I keep seeing websites use those things, and it drives me utterly insane. Not only is it an onscreen keyboard, but nothing stays still when I'm using the damn thing. I hope more websites don't think it's a good idea.
I was under the impression this was actually a pretty good defence against usb keyloggers that are trivial to install on a public computer. Is that not the case? (Folks just not that concerned about that vector anymore?)
If someone has enough access to a computer to install a keylogger, they probably have more than enough access to just read whatever is being "typed" using the on screen keyboards. Inject javascript, read it out of the browsers memory, whatever.

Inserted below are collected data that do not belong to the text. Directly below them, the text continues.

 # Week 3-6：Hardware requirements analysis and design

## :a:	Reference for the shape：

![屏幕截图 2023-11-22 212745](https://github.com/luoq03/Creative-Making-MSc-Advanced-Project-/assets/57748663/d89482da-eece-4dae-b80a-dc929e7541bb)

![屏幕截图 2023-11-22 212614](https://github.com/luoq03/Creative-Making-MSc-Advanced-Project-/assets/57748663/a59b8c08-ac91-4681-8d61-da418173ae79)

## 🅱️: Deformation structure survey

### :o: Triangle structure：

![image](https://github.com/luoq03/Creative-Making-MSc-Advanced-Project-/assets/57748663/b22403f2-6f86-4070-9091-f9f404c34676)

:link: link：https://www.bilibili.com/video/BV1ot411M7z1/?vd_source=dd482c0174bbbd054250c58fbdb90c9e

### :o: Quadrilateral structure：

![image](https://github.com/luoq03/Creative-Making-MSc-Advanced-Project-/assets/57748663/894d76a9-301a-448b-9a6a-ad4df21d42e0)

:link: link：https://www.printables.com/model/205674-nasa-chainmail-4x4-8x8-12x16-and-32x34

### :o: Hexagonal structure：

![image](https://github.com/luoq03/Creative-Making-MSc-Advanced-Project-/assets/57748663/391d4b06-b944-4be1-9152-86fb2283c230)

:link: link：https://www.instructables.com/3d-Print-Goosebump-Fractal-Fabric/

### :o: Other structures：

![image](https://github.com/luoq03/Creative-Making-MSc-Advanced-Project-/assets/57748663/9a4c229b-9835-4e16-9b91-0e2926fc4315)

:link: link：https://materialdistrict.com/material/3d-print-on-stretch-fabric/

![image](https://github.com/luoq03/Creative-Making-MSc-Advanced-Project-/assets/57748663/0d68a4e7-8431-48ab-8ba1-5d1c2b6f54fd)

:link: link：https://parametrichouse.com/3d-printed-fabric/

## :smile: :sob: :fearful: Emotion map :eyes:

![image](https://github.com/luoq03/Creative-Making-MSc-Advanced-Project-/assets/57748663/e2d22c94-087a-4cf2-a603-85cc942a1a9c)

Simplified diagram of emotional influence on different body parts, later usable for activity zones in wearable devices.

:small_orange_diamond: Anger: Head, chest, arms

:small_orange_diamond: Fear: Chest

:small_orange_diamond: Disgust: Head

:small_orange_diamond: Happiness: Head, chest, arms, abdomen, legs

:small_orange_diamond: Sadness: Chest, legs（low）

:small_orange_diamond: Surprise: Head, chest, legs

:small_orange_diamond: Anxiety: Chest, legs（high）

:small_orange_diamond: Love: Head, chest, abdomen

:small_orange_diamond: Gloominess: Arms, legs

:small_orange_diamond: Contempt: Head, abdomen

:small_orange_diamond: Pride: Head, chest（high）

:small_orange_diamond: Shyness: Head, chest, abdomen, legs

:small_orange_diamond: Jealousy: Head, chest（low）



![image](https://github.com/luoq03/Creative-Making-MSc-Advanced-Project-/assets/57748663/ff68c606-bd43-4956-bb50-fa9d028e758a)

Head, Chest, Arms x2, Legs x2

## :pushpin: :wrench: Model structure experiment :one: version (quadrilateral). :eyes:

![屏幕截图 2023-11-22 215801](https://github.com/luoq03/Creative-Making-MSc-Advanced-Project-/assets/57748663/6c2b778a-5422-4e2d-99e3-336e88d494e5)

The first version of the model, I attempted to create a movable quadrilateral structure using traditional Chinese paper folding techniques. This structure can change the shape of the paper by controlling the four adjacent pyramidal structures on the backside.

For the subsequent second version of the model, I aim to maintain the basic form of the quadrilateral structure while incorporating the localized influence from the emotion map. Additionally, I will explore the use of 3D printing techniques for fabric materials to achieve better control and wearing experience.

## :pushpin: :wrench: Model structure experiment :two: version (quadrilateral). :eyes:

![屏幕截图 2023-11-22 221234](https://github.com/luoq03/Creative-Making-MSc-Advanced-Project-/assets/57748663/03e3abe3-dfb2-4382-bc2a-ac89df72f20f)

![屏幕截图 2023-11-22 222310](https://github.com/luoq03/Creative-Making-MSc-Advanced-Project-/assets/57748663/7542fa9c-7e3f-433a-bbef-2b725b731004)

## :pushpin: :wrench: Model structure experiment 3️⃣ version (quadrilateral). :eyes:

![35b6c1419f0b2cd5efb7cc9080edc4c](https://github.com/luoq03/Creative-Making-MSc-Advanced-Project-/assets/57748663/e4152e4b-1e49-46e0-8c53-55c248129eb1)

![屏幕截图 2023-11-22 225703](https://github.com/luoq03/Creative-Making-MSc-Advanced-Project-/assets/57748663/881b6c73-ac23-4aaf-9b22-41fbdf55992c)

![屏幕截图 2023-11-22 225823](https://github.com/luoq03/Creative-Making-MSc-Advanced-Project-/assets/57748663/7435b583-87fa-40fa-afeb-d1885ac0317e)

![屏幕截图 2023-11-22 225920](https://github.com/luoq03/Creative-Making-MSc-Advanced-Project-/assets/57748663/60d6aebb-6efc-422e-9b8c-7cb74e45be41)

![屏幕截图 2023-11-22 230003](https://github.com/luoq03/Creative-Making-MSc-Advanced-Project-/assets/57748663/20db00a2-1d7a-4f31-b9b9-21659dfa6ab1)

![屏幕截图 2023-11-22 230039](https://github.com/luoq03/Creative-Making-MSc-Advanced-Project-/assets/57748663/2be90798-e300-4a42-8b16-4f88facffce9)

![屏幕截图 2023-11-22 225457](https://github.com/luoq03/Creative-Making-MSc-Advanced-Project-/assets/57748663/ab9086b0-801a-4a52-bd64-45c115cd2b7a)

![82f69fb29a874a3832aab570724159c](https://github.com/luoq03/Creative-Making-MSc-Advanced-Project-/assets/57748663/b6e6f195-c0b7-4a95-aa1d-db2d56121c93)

Of course you could be using such a system to defend against a hardware keylogger, in which case I'd be thinking long and hard, trying to decide who I pissed off.
Edit: Just realised you /were/ referring to a hardware keylogger. My apologies.
Yes, if someone had access to install arbitrary software on your computer they could attempt to get behind any on-screen keyboards... but given the wide variety of them, and how hard it would be to detect one based on its code alone, I doubt anyone would bother.
Software keyloggers log which keys you type (obviously) but some also take a screenshot whenever you click to defeat on-screen keyboards. It sounds like INGDirect's keypad is designed to defeat this attack.
Yup, I assume that's the idea. I can't imagine many consumer banking accounts are hacked via hardware keylogger though. Presumably if you have physical access to a computer, you can usually install software on it anyway. A well positioned webcam could probably see what you're clicking on with the onscreen password prompt as well.